**Action item**
Lines containing the word "have" are to be copied from the data below.

**Records provided**
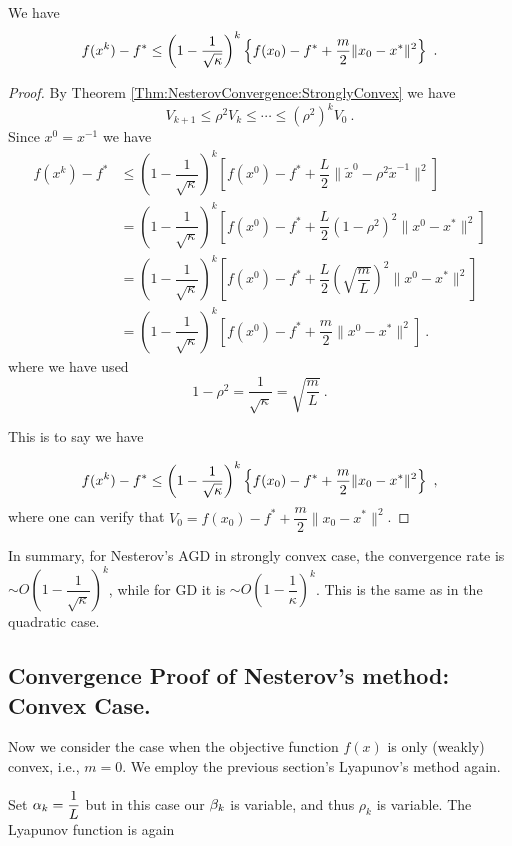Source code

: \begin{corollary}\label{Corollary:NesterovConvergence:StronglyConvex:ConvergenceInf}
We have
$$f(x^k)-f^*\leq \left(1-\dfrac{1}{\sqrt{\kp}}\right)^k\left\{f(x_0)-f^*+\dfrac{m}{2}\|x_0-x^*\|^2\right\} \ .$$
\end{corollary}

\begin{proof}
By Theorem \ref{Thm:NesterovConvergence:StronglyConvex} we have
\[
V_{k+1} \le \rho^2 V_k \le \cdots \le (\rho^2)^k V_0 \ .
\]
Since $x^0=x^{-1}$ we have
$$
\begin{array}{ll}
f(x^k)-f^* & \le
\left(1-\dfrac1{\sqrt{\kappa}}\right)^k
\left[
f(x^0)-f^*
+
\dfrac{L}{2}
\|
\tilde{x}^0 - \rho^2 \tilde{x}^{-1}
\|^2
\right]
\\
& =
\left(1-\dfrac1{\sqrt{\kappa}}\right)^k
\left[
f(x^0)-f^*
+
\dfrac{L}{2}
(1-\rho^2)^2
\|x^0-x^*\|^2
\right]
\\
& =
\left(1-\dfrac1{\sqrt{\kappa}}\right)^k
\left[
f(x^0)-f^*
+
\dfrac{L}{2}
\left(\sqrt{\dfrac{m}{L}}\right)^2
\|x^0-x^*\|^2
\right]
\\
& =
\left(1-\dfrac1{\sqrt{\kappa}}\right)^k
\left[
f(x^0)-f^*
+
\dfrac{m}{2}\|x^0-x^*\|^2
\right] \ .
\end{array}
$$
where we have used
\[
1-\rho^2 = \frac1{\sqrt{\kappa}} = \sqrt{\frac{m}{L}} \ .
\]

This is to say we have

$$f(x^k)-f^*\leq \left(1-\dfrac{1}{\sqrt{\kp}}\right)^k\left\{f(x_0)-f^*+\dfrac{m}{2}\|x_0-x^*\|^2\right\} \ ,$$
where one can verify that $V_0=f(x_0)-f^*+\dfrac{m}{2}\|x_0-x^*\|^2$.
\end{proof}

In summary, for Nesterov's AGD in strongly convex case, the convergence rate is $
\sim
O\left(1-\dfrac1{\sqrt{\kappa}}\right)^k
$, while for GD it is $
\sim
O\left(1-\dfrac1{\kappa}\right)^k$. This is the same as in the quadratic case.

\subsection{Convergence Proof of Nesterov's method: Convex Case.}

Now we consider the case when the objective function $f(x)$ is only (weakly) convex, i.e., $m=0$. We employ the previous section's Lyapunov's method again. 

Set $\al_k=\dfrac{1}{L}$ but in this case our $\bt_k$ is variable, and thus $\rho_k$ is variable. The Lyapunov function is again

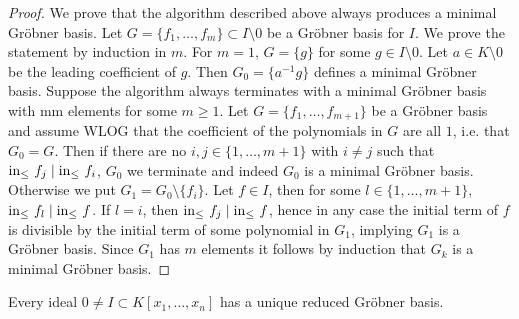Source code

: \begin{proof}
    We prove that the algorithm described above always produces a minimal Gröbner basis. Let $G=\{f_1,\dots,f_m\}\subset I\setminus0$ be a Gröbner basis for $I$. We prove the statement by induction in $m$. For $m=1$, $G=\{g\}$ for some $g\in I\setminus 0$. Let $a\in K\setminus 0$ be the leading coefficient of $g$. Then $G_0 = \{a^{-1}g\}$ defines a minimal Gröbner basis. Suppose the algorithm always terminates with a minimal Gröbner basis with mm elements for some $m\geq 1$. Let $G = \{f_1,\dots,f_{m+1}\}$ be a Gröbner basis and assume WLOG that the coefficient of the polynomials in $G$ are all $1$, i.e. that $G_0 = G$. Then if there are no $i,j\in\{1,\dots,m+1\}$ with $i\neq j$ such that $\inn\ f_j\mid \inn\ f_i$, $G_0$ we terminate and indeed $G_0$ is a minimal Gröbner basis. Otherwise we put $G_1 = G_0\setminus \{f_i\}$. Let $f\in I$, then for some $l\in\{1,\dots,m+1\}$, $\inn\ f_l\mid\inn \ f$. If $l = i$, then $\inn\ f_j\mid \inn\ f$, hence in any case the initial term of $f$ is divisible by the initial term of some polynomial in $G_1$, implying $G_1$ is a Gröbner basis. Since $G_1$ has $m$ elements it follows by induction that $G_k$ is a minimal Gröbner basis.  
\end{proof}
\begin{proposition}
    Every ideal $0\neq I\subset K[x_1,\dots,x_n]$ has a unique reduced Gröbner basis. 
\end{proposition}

--

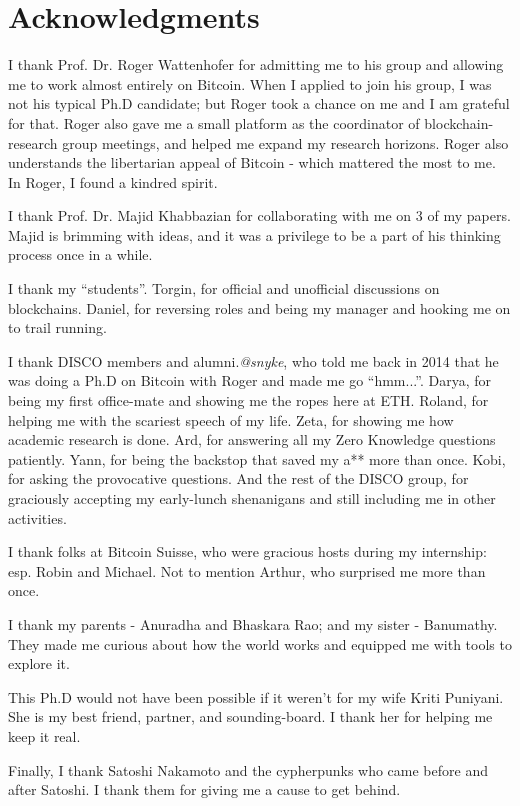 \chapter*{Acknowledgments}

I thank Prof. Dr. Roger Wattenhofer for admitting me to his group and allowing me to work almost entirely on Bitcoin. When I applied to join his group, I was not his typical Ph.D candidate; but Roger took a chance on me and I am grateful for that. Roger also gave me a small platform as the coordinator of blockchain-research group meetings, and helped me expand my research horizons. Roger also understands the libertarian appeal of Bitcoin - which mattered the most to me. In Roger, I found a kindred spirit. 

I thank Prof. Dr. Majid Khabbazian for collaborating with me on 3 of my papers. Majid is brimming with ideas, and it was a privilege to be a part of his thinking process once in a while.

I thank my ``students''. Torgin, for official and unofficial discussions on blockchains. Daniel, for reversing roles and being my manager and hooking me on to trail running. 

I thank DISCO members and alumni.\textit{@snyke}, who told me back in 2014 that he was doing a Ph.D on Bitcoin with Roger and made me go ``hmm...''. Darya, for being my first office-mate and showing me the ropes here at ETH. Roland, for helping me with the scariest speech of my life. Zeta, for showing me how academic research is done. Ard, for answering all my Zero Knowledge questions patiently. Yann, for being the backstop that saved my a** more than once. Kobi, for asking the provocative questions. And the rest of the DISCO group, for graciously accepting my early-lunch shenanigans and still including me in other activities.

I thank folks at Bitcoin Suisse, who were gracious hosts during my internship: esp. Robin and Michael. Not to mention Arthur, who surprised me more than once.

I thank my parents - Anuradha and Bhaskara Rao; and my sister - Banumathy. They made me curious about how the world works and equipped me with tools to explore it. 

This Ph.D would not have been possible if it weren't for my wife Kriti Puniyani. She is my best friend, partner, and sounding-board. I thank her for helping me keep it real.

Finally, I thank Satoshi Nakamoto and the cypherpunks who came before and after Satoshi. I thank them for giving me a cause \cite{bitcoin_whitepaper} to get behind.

**Task result**
We have
By Theorem \ref{Thm:NesterovConvergence:StronglyConvex} we have
Since $x^0=x^{-1}$ we have
where we have used
This is to say we have
This Ph.D would not have been possible if it weren't for my wife Kriti Puniyani. She is my best friend, partner, and sounding-board. I thank her for helping me keep it real.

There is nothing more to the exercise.